*Brief:* All lines with the word "Instalación" must be pulled from the entries below.

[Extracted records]
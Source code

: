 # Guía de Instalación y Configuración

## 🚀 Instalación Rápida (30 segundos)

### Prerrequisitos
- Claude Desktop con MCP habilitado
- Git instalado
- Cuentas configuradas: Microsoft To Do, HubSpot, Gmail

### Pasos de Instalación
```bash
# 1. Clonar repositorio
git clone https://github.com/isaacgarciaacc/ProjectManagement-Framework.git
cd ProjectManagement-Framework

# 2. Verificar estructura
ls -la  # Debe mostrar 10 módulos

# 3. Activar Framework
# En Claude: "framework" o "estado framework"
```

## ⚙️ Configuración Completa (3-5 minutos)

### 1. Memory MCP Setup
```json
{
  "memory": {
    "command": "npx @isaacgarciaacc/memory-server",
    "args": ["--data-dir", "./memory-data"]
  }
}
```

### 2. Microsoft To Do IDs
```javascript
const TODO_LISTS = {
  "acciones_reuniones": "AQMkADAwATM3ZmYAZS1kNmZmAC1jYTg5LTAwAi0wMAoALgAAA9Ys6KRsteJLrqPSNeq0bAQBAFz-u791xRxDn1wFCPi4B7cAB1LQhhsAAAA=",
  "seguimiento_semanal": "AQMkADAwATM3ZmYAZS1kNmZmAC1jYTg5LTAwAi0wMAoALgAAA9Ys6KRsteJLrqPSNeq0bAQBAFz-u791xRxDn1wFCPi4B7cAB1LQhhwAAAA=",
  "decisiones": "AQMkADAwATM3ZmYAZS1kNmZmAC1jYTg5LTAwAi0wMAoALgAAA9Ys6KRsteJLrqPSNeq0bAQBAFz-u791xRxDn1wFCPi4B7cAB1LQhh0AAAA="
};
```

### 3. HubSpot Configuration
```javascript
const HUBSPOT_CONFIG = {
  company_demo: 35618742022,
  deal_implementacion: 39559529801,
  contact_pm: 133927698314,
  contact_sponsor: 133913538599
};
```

*Reply:*
: # Guía de Instalación y Configuración
## 🚀 Instalación Rápida (30 segundos)
### Pasos de Instalación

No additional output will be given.